Stored data entries:
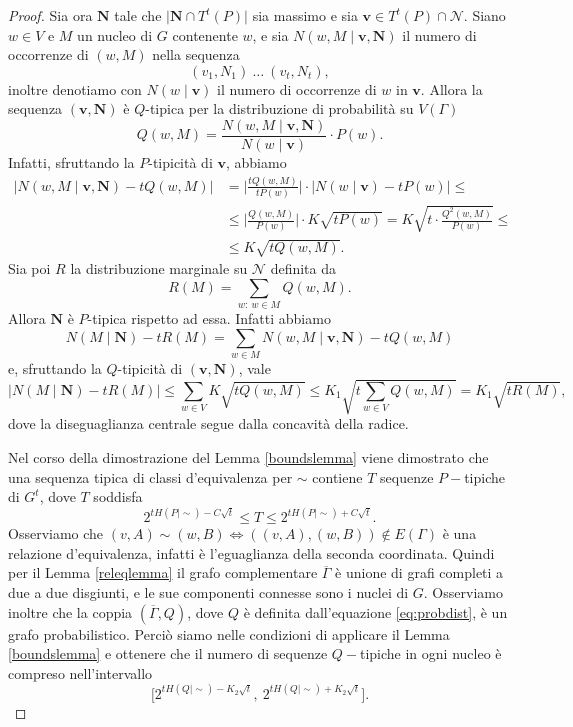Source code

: \begin{proof}
  Sia ora \(\mathbf{N}\) tale che \(\big\vert \mathbf{N}\cap T^t(P) \big\vert\) sia massimo e sia \(\mathbf{v}\in T^t(P)\cap \mathcal{N}\). Siano \(w\in V\) e \(M\) un nucleo di \(G\) contenente \(w\), e sia \(N(w,M\mid \mathbf{v}, \mathbf{N})\) il numero di occorrenze di \((w,M)\) nella sequenza
  \[(v_1, N_1)\ \dots\ (v_t, N_t),\]
  inoltre denotiamo con \(N(w\mid \mathbf{v})\) il numero di occorrenze di \(w\) in \(\mathbf{v}\). Allora la sequenza \((\mathbf{v}, \mathbf{N})\) è \(Q\)-tipica per la distribuzione di probabilità su \(V(\Gamma)\) 
  \begin{equation}
    \label{eq:probdist} Q(w,M)=\frac{N(w,M\mid \mathbf{v}, \mathbf{N})}{N(w\mid \mathbf{v})}\cdot P(w). 
  \end{equation}
  Infatti, sfruttando la \(P\)-tipicità di \(\mathbf{v}\), abbiamo 
  \begin{align}
    \big\vert N(w,M\mid \mathbf{v}, \mathbf{N}) - tQ(w,M)\big\vert &= \bigg\vert \frac{tQ(w,M)}{tP(w)}\bigg\vert \cdot \big\vert N(w\mid \mathbf{v}) - tP(w)\big\vert \le \nonumber \\
    &\le \bigg\vert \frac{Q(w,M)}{P(w)}\bigg\vert \cdot K\sqrt{tP(w)} = K\sqrt{t\cdot\frac{Q^{2}(w,M)}{P(w)}} \le \nonumber \\
    &\le K\sqrt{tQ(w,M)}. \nonumber 
  \end{align}
  Sia poi \(R\) la distribuzione marginale su \(\mathcal{N}\) definita da
  \[R(M)=\sum_{w:\ w\in M} Q(w,M).\]
  Allora \(\mathbf{N}\) è \(P\)-tipica rispetto ad essa. Infatti abbiamo
  \[N(M\mid \mathbf{N})-tR(M)=\sum_{w\in M} N(w,M\mid \mathbf{v},\mathbf{N})-tQ(w,M)\]
  e, sfruttando la \(Q\)-tipicità di \((\mathbf{v}, \mathbf{N})\), vale
  \[\big\vert N(M\mid \mathbf{N})-tR(M) \big\vert\le \sum_{w\in V} K\sqrt{tQ(w,M)}\le K_{1}\sqrt{t\sum_{w\in V} Q(w,M)}=K_{1}\sqrt{tR(M)},\]
  dove la diseguaglianza centrale segue dalla concavità della radice.
  
  Nel corso della dimostrazione del Lemma \ref{boundslemma} viene dimostrato che una sequenza tipica di classi d'equivalenza per \(\sim\) contiene \(T\) sequenze \(P-\)tipiche di \(G^t\), dove \(T\) soddisfa
  \[2^{tH(P\mid\sim)-C\sqrt{t}}\le T\le 2^{tH(P\mid\sim)+C\sqrt{t}}.\]
  Osserviamo che \((v,A)\sim (w,B) \iff ((v,A),(w,B))\not\in E(\Gamma)\) è una relazione d'equivalenza, infatti è l'eguaglianza della seconda coordinata. Quindi per il Lemma \ref{releqlemma} il grafo complementare \(\overline{\Gamma}\) è unione di grafi completi a due a due disgiunti, e le sue componenti connesse sono i nuclei di \(G\). Osserviamo inoltre che la coppia \((\overline{\Gamma}, Q)\), dove \(Q\) è definita dall'equazione \eqref{eq:probdist}, è un grafo probabilistico. Perciò siamo nelle condizioni di applicare il Lemma \ref{boundslemma} e ottenere che il numero di sequenze \(Q-\)tipiche in ogni nucleo è compreso nell'intervallo 
  \begin{equation}
    \label{eq:bounds} \Big[2^{tH(Q\mid\sim)-K_{2}\sqrt{t}},\ 2^{tH(Q\mid\sim)+K_{2}\sqrt{t}}\Big]. 
  \end{equation}
  

\end{proof}
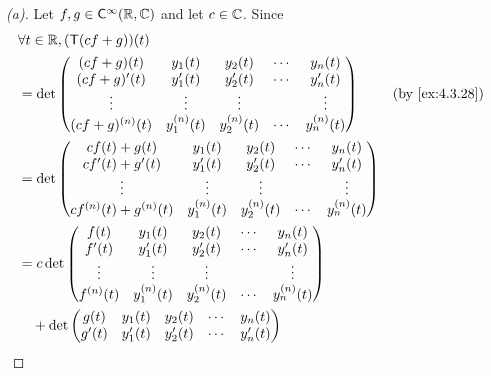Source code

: \begin{proof}[(a)]
	Let \(f, g \in \cfs[\infty](\R, \C)\) and let \(c \in \mathbb{C}\).
	Since
	\begin{align*}
		 & \forall t \in \R, (\T(cf + g))(t)                                                                     \\
		 & = \det\begin{pmatrix}
			         (cf + g)(t)       & y_1(t)       & y_2(t)       & \cdots & y_n(t)       \\
			         (cf + g)'(t)      & y_1'(t)      & y_2'(t)      & \cdots & y_n'(t)      \\
			         \vdots            & \vdots       & \vdots       &        & \vdots       \\
			         (cf + g)^{(n)}(t) & y_1^{(n)}(t) & y_2^{(n)}(t) & \cdots & y_n^{(n)}(t)
		         \end{pmatrix}        &  & \by{ex:4.3.28}                         \\
		 & = \det\begin{pmatrix}
			         cf(t) + g(t)             & y_1(t)       & y_2(t)       & \cdots & y_n(t)       \\
			         cf'(t) + g'(t)           & y_1'(t)      & y_2'(t)      & \cdots & y_n'(t)      \\
			         \vdots                   & \vdots       & \vdots       &        & \vdots       \\
			         cf^{(n)}(t) + g^{(n)}(t) & y_1^{(n)}(t) & y_2^{(n)}(t) & \cdots & y_n^{(n)}(t)
		         \end{pmatrix}                  \\
		 & = c \det\begin{pmatrix}
			           f(t)       & y_1(t)       & y_2(t)       & \cdots & y_n(t)       \\
			           f'(t)      & y_1'(t)      & y_2'(t)      & \cdots & y_n'(t)      \\
			           \vdots     & \vdots       & \vdots       &        & \vdots       \\
			           f^{(n)}(t) & y_1^{(n)}(t) & y_2^{(n)}(t) & \cdots & y_n^{(n)}(t)
		           \end{pmatrix}                              \\
		 & \quad + \det\begin{pmatrix}
			               g(t)       & y_1(t)       & y_2(t)       & \cdots & y_n(t)       \\
			               g'(t)      & y_1'(t)      & y_2'(t)      & \cdots & y_n'(t)      \\

\end{pmatrix}
\end{align*}
\end{proof}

**Task statement:** Looking at the records above, in how many lines does the word "pmatrix" occur? Reply with the number alone.

**Answer below:** 8